Thursday, May 03, 2007
When LOCAL HERO was released in 1983, I remember reading rave reviews for it, but I had no interest in it. A film about a Texas oilman who goes to Scotland? No thanks. Once, after it was first on cable, I flipped by it, saw a few seconds and thought “Why would anyone want to watch this?”
A few years later, after I had grown up a little, I was listening to a tape of movie themes. They had one by Mark Knopfler that I loved. I would listen to it over and over again. The way it began quietly, with guitars and a whistle, before transforming into this jazzy number with horns and everything. I loved it so much, I rented the film that it was from, just to hear how it was used.
That movie was LOCAL HERO.
And the film became one of my favorite of all time. Still today, it is always in my top five, often number one.
I would rent it often, watch the film, rewind it, and watch it again. Then I’d have to take it back to the video store. The next weekend, I would rent it again.
LOCAL HERO was directed by Bill Forsyth. It was his third feature film.
His first film in 1980 was THAT SINKING FEELING, a wonderful low budget Scottish film about a group of unemployed guys who steal sinks. It is a hilarious film that deserves a DVD release.
His follow up the next year is still well known today, and available on DVD, GREGORY’S GIRL. A classic comedy about Gregory (wonderfully played by Gordon John Sinclair) who falls in love with a female member of the school’s soccer team.
Then came LOCAL HERO. Often voted by critics as one of the best films of the 1980’s, Peter Riegert plays a Texas oilman sent (by Burt Lancaster) to buy out a small Scottish village. He falls in love with the place. And so does the audience.
All I can say is if you haven’t see the film, do so. I want to visit Scotland JUST to find the phonebox seen in the film.

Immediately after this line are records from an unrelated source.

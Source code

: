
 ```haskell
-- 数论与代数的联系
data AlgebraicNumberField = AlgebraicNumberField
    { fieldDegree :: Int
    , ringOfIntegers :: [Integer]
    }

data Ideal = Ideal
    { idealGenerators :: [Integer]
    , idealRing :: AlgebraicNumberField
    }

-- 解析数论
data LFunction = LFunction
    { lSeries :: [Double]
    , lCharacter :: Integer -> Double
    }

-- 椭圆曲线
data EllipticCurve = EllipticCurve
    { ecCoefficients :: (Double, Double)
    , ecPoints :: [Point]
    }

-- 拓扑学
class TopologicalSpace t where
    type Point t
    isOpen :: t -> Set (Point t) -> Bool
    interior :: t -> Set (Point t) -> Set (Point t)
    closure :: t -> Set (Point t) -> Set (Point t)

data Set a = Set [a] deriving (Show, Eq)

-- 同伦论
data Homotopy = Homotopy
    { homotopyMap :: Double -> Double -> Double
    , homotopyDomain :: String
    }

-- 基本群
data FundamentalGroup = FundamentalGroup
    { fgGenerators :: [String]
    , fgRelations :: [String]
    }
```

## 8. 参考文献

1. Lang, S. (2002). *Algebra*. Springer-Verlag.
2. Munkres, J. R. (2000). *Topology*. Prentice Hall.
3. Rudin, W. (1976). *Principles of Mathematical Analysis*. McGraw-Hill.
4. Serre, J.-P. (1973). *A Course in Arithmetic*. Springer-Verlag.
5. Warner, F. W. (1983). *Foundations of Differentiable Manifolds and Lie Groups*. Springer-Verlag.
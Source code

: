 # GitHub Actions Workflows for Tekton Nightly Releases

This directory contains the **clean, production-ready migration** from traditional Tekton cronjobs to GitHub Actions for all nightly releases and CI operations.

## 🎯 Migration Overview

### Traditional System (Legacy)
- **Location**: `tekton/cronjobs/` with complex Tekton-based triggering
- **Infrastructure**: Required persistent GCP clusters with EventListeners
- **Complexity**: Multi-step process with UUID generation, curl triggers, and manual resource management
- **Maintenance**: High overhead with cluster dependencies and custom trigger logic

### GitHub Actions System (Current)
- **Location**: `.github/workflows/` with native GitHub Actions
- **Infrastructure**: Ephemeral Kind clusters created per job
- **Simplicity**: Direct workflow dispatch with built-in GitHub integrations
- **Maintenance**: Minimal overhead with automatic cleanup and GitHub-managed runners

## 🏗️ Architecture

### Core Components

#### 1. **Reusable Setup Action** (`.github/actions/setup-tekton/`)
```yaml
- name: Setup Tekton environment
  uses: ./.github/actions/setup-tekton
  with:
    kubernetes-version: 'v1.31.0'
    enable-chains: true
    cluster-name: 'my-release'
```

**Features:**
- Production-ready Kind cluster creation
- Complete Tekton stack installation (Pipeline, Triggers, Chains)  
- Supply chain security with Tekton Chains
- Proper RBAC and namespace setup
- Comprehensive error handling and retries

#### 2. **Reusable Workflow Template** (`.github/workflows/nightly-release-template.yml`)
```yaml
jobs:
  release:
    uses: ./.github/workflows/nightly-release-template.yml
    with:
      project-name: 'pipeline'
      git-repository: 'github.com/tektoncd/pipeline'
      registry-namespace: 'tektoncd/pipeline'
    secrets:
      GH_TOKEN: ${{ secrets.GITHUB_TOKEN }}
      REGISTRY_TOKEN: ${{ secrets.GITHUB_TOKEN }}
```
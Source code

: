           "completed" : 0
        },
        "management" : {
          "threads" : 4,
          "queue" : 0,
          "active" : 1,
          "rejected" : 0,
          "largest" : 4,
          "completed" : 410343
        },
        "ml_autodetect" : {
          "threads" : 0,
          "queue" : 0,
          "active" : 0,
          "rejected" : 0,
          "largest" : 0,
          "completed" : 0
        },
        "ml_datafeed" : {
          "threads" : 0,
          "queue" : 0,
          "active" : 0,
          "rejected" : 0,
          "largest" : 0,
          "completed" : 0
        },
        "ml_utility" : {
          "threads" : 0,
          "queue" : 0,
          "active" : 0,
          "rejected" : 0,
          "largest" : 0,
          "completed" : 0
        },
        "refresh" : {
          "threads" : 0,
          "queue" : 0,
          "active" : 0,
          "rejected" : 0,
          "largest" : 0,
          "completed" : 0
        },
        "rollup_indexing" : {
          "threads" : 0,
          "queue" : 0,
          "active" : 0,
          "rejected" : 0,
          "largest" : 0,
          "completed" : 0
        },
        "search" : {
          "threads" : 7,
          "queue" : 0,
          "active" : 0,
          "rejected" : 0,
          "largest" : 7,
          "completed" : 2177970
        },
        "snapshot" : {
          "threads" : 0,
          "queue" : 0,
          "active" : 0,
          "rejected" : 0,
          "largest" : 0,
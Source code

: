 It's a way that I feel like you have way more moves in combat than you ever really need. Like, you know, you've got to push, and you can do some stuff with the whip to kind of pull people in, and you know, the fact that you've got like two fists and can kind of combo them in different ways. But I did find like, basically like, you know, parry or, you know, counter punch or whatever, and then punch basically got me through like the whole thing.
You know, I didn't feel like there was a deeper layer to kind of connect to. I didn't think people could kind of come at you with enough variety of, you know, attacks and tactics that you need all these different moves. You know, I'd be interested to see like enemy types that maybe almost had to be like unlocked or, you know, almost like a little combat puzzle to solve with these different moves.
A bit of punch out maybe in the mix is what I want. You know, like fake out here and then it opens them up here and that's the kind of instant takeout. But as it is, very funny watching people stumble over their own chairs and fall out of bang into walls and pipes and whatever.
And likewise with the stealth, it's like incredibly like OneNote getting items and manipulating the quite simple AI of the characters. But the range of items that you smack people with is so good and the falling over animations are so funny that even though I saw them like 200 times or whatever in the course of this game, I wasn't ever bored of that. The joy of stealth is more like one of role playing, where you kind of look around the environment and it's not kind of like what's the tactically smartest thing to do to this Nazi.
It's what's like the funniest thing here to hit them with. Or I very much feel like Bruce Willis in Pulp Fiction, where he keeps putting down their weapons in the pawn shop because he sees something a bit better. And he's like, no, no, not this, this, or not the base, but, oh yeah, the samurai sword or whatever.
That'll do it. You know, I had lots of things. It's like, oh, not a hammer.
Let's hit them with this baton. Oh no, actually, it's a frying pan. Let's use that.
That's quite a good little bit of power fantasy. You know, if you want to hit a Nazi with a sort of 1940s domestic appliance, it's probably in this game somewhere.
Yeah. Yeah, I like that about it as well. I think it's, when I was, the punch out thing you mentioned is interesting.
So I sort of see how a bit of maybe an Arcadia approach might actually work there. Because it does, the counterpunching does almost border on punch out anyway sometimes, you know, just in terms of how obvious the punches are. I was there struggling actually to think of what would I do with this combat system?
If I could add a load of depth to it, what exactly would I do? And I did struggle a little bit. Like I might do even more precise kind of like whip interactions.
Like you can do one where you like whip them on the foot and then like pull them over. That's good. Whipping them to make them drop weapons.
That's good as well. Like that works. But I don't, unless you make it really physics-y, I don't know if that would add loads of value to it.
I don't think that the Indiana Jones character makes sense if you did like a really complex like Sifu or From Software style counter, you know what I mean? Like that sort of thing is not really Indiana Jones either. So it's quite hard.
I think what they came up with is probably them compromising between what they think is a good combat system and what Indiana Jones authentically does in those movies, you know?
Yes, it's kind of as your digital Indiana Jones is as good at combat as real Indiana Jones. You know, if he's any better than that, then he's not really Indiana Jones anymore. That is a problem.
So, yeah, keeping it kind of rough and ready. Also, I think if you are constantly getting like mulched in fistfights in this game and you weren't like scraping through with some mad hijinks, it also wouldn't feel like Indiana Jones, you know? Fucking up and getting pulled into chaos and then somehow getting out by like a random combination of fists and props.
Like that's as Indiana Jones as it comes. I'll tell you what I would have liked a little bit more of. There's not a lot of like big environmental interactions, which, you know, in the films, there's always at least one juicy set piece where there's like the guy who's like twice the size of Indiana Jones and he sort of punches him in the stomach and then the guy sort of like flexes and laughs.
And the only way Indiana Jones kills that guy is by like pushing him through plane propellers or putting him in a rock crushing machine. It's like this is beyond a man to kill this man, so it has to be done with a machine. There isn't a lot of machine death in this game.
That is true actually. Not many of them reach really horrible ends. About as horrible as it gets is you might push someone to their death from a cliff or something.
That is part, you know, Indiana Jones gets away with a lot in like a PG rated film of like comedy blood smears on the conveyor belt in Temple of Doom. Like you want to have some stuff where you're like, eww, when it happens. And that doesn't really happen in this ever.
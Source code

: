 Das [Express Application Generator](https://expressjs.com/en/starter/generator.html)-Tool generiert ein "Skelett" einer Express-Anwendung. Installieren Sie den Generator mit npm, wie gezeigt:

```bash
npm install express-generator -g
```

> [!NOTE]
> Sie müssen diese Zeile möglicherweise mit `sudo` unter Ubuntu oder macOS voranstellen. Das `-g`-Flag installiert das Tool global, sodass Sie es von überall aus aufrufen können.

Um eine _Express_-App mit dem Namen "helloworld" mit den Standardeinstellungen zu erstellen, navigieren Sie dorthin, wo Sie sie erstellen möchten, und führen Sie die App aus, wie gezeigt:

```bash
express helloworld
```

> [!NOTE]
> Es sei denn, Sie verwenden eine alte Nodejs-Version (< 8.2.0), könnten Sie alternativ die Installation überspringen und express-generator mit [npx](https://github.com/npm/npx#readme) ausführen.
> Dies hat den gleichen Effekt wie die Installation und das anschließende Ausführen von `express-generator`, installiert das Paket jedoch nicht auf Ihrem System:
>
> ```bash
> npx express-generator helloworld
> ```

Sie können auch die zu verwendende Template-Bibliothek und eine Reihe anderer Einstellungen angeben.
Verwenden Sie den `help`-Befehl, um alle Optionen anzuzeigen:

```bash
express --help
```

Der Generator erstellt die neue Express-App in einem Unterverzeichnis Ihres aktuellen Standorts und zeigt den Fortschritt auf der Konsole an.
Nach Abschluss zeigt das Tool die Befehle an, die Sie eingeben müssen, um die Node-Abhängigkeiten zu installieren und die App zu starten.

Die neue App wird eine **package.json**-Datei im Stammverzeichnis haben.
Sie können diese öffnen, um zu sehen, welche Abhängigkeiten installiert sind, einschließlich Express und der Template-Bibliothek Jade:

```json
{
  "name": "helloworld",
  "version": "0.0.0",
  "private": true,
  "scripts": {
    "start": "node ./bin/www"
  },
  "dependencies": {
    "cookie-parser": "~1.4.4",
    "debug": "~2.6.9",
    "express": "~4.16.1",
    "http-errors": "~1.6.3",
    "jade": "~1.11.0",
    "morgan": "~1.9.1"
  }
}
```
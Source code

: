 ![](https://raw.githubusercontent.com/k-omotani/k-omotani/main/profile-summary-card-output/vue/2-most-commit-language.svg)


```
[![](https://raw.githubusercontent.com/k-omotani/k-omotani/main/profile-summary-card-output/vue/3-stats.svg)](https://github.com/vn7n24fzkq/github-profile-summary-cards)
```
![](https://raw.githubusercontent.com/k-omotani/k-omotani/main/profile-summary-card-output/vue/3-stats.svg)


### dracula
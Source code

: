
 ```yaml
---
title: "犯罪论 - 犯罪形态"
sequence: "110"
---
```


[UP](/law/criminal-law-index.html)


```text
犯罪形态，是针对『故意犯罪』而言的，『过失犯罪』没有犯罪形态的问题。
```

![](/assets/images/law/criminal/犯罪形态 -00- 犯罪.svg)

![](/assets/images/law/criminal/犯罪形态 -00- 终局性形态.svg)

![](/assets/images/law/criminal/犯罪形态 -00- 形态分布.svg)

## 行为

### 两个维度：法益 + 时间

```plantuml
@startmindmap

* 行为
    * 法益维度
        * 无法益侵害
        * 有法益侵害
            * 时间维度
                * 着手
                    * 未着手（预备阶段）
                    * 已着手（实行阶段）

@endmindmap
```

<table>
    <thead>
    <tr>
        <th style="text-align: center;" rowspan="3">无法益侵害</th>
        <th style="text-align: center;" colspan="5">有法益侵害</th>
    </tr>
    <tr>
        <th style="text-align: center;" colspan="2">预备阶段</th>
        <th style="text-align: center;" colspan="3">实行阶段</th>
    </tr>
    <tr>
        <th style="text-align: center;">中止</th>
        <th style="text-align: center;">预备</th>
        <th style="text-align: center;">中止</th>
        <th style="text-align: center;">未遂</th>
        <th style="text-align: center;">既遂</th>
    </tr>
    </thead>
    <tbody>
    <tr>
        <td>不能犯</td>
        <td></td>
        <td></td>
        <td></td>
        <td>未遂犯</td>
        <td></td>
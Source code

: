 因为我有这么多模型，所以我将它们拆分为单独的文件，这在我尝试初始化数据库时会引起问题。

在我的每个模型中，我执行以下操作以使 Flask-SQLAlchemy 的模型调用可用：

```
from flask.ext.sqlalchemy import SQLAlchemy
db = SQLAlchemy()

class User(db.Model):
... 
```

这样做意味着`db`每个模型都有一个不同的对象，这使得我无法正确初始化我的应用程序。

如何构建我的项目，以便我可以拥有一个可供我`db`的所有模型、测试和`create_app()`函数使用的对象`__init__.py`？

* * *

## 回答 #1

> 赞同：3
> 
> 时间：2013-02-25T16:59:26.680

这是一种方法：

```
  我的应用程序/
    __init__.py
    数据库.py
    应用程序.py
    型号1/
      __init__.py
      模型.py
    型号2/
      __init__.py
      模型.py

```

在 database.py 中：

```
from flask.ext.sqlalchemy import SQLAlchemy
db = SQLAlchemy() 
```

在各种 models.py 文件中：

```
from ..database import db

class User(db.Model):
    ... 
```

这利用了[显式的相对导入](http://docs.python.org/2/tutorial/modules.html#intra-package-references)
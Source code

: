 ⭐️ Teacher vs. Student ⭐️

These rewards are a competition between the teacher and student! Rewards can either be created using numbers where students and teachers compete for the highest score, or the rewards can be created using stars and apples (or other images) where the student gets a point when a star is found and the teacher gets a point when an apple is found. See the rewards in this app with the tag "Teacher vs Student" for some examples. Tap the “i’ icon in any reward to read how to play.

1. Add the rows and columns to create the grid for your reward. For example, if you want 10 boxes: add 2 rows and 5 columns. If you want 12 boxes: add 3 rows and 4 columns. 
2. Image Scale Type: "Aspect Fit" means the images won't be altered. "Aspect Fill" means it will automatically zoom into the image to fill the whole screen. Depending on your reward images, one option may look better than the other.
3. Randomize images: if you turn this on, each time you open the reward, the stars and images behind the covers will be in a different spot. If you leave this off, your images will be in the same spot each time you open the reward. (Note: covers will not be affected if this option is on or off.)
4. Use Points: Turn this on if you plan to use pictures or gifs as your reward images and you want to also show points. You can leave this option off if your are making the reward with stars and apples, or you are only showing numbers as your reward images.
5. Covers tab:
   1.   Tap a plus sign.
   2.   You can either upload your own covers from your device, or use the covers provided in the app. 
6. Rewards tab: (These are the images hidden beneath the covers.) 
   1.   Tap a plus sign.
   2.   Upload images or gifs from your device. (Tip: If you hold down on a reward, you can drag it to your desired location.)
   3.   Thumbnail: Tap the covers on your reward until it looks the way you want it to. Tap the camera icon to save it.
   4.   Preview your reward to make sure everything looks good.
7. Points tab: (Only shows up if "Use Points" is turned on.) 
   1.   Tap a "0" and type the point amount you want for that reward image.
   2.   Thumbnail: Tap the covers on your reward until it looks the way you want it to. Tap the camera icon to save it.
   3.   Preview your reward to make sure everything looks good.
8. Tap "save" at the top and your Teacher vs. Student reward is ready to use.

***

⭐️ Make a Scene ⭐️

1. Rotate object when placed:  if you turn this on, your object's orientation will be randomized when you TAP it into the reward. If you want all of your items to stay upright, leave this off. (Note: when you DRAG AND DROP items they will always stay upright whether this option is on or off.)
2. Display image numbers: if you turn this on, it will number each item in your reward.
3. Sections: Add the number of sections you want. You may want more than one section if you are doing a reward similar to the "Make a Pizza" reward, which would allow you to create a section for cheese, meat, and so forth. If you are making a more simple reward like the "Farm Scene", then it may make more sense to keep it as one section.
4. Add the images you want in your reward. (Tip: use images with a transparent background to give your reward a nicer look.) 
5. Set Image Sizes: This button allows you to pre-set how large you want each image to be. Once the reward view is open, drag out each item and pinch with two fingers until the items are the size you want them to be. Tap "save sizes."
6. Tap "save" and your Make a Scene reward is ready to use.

COMFORT AND JOY came next, the story is about a DJ getting in the middle of a war between ice cream vendors during Christmastime. Another charming, offbeat film.
In 1987, Forsyth made HOUSEKEEPING. This was his first American film (actually shot in Canada) and, for me, didn’t quite have the feel of his early films. Yet, many critics loved the film.
I often think of it like a great country singer going pop. They may still be a great musician, but there are countless pop singers and not as many great country singers. There are countless filmmakers making Hollywood films and stories about American characters. There are few making small Scottish films like his earlier work.
Next was BREAKING IN, his 1989 film starring Burt Reynolds as a safecracker. The screenplay was by John Sayles. While Reynolds was praised for his performance, I was a bit underwhelmed by the film. But again, it deserves another viewing by me.
In 1993 Forsyth made the film that would make him lose interest in filmmaking, BEING HUMAN. It told multiple stories, all starring Robin Williams. Many critics hated it, yet there are moments that I still remember from seeing only once. One scene, with Williams trying to manufacture happiness with his children by riding a merry go round has always stayed with me. But, after a troubled production and post production, Warner Brothers dumped the film. I had to drive 45 minutes to find the only theatre showing it.
Forsyth has stated how the dealing with the studios soured him on filmmaking. After that, he would only make one more film.
In 1999, he decided to go back to what worked for him, his early Scottish films. He made GREGORY’S TWO GIRLS, a sequel to his 1981 film. This time, Gregory was a teacher. But, the resulting film didn’t have the magic of the first and was a bit overlong. It was fun to see the character again.
GREGORY’S TWO GIRLS has yet to have any sort of release in the US. It never received a theatrical release, or on video in any form.
According to one report, on the audio commentary for the UK DVD of COMFORT AND JOY DVD , Forsyth confirms that he has retired from films. After the hassle with BEING HUMAN, and the fact that GREGORY’S TWO GIRLS wasn’t given the release it deserves, you really can’t blame him.
His early films though stand as some of the decades best.
And LOCAL HERO stands as one of the best films of all time.